WHAT THIS TASK INVOLVES:
For this task, output exactly the lines of the material below starting at the line with "4. No import" and ending at the line with "- **GitHub:** https://github.com/LyoshaDiesel"; pictures are to be excluded.

GIVEN DATA:
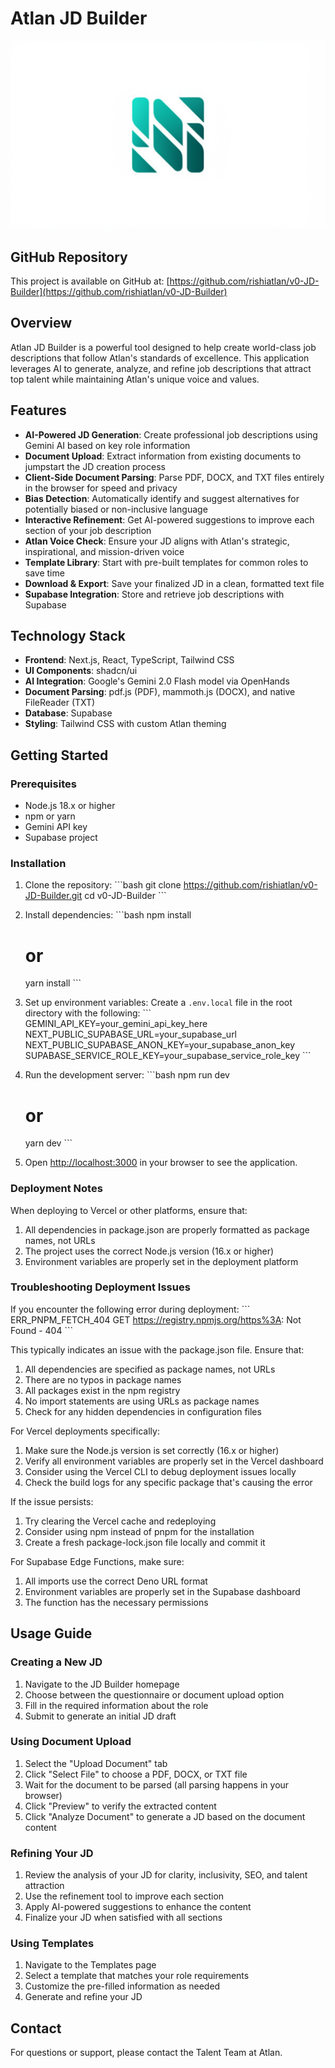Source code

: # Atlan JD Builder

![Atlan Logo](public/images/atlan-logo.png)

## GitHub Repository

This project is available on GitHub at: [https://github.com/rishiatlan/v0-JD-Builder](https://github.com/rishiatlan/v0-JD-Builder)

## Overview

Atlan JD Builder is a powerful tool designed to help create world-class job descriptions that follow Atlan's standards of excellence. This application leverages AI to generate, analyze, and refine job descriptions that attract top talent while maintaining Atlan's unique voice and values.

## Features

- **AI-Powered JD Generation**: Create professional job descriptions using Gemini AI based on key role information
- **Document Upload**: Extract information from existing documents to jumpstart the JD creation process
- **Client-Side Document Parsing**: Parse PDF, DOCX, and TXT files entirely in the browser for speed and privacy
- **Bias Detection**: Automatically identify and suggest alternatives for potentially biased or non-inclusive language
- **Interactive Refinement**: Get AI-powered suggestions to improve each section of your job description
- **Atlan Voice Check**: Ensure your JD aligns with Atlan's strategic, inspirational, and mission-driven voice
- **Template Library**: Start with pre-built templates for common roles to save time
- **Download & Export**: Save your finalized JD in a clean, formatted text file
- **Supabase Integration**: Store and retrieve job descriptions with Supabase

## Technology Stack

- **Frontend**: Next.js, React, TypeScript, Tailwind CSS
- **UI Components**: shadcn/ui
- **AI Integration**: Google's Gemini 2.0 Flash model via OpenHands
- **Document Parsing**: pdf.js (PDF), mammoth.js (DOCX), and native FileReader (TXT)
- **Database**: Supabase
- **Styling**: Tailwind CSS with custom Atlan theming

## Getting Started

### Prerequisites

- Node.js 18.x or higher
- npm or yarn
- Gemini API key
- Supabase project

### Installation

1. Clone the repository:
   \`\`\`bash
   git clone https://github.com/rishiatlan/v0-JD-Builder.git
   cd v0-JD-Builder
   \`\`\`

2. Install dependencies:
   \`\`\`bash
   npm install
   # or
   yarn install
   \`\`\`

3. Set up environment variables:
   Create a `.env.local` file in the root directory with the following:
   \`\`\`
   GEMINI_API_KEY=your_gemini_api_key_here
   NEXT_PUBLIC_SUPABASE_URL=your_supabase_url
   NEXT_PUBLIC_SUPABASE_ANON_KEY=your_supabase_anon_key
   SUPABASE_SERVICE_ROLE_KEY=your_supabase_service_role_key
   \`\`\`

4. Run the development server:
   \`\`\`bash
   npm run dev
   # or
   yarn dev
   \`\`\`

5. Open [http://localhost:3000](http://localhost:3000) in your browser to see the application.

### Deployment Notes

When deploying to Vercel or other platforms, ensure that:

1. All dependencies in package.json are properly formatted as package names, not URLs
2. The project uses the correct Node.js version (16.x or higher)
3. Environment variables are properly set in the deployment platform

### Troubleshooting Deployment Issues

If you encounter the following error during deployment:
\`\`\`
ERR_PNPM_FETCH_404  GET https://registry.npmjs.org/https%3A: Not Found - 404
\`\`\`

This typically indicates an issue with the package.json file. Ensure that:

1. All dependencies are specified as package names, not URLs
2. There are no typos in package names
3. All packages exist in the npm registry
4. No import statements are using URLs as package names
5. Check for any hidden dependencies in configuration files

For Vercel deployments specifically:
1. Make sure the Node.js version is set correctly (16.x or higher)
2. Verify all environment variables are properly set in the Vercel dashboard
3. Consider using the Vercel CLI to debug deployment issues locally
4. Check the build logs for any specific package that's causing the error

If the issue persists:
1. Try clearing the Vercel cache and redeploying
2. Consider using npm instead of pnpm for the installation
3. Create a fresh package-lock.json file locally and commit it

For Supabase Edge Functions, make sure:
1. All imports use the correct Deno URL format
2. Environment variables are properly set in the Supabase dashboard
3. The function has the necessary permissions

## Usage Guide

### Creating a New JD

1. Navigate to the JD Builder homepage
2. Choose between the questionnaire or document upload option
3. Fill in the required information about the role
4. Submit to generate an initial JD draft

### Using Document Upload

1. Select the "Upload Document" tab
2. Click "Select File" to choose a PDF, DOCX, or TXT file
3. Wait for the document to be parsed (all parsing happens in your browser)
4. Click "Preview" to verify the extracted content
5. Click "Analyze Document" to generate a JD based on the document content

### Refining Your JD

1. Review the analysis of your JD for clarity, inclusivity, SEO, and talent attraction
2. Use the refinement tool to improve each section
3. Apply AI-powered suggestions to enhance the content
4. Finalize your JD when satisfied with all sections

### Using Templates

1. Navigate to the Templates page
2. Select a template that matches your role requirements
3. Customize the pre-filled information as needed
4. Generate and refine your JD

## Contact

For questions or support, please contact the Talent Team at Atlan.
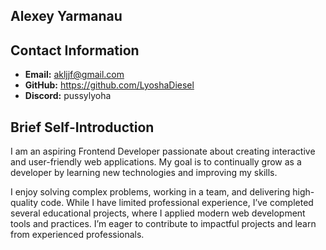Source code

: ## Alexey Yarmanau


## Contact Information

- **Email:** akljjf@gmail.com
- **GitHub:** https://github.com/LyoshaDiesel
- **Discord:** pussylyoha

## Brief Self-Introduction

I am an aspiring Frontend Developer passionate about creating interactive and user-friendly web applications. My goal is to continually grow as a developer by learning new technologies and improving my skills.

I enjoy solving complex problems, working in a team, and delivering high-quality code. While I have limited professional experience, I’ve completed several educational projects, where I applied modern web development tools and practices. I’m eager to contribute to impactful projects and learn from experienced professionals.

COMPLETED EXERCISE:
4. No import statements are using URLs as package names
5. Check for any hidden dependencies in configuration files

For Vercel deployments specifically:
1. Make sure the Node.js version is set correctly (16.x or higher)
2. Verify all environment variables are properly set in the Vercel dashboard
3. Consider using the Vercel CLI to debug deployment issues locally
4. Check the build logs for any specific package that's causing the error

If the issue persists:
1. Try clearing the Vercel cache and redeploying
2. Consider using npm instead of pnpm for the installation
3. Create a fresh package-lock.json file locally and commit it

For Supabase Edge Functions, make sure:
1. All imports use the correct Deno URL format
2. Environment variables are properly set in the Supabase dashboard
3. The function has the necessary permissions

## Usage Guide

### Creating a New JD

1. Navigate to the JD Builder homepage
2. Choose between the questionnaire or document upload option
3. Fill in the required information about the role
4. Submit to generate an initial JD draft

### Using Document Upload

1. Select the "Upload Document" tab
2. Click "Select File" to choose a PDF, DOCX, or TXT file
3. Wait for the document to be parsed (all parsing happens in your browser)
4. Click "Preview" to verify the extracted content
5. Click "Analyze Document" to generate a JD based on the document content

### Refining Your JD

1. Review the analysis of your JD for clarity, inclusivity, SEO, and talent attraction
2. Use the refinement tool to improve each section
3. Apply AI-powered suggestions to enhance the content
4. Finalize your JD when satisfied with all sections

### Using Templates

1. Navigate to the Templates page
2. Select a template that matches your role requirements
3. Customize the pre-filled information as needed
4. Generate and refine your JD

## Contact

For questions or support, please contact the Talent Team at Atlan.
Source code

: ## Alexey Yarmanau


## Contact Information

- **Email:** akljjf@gmail.com
- **GitHub:** https://github.com/LyoshaDiesel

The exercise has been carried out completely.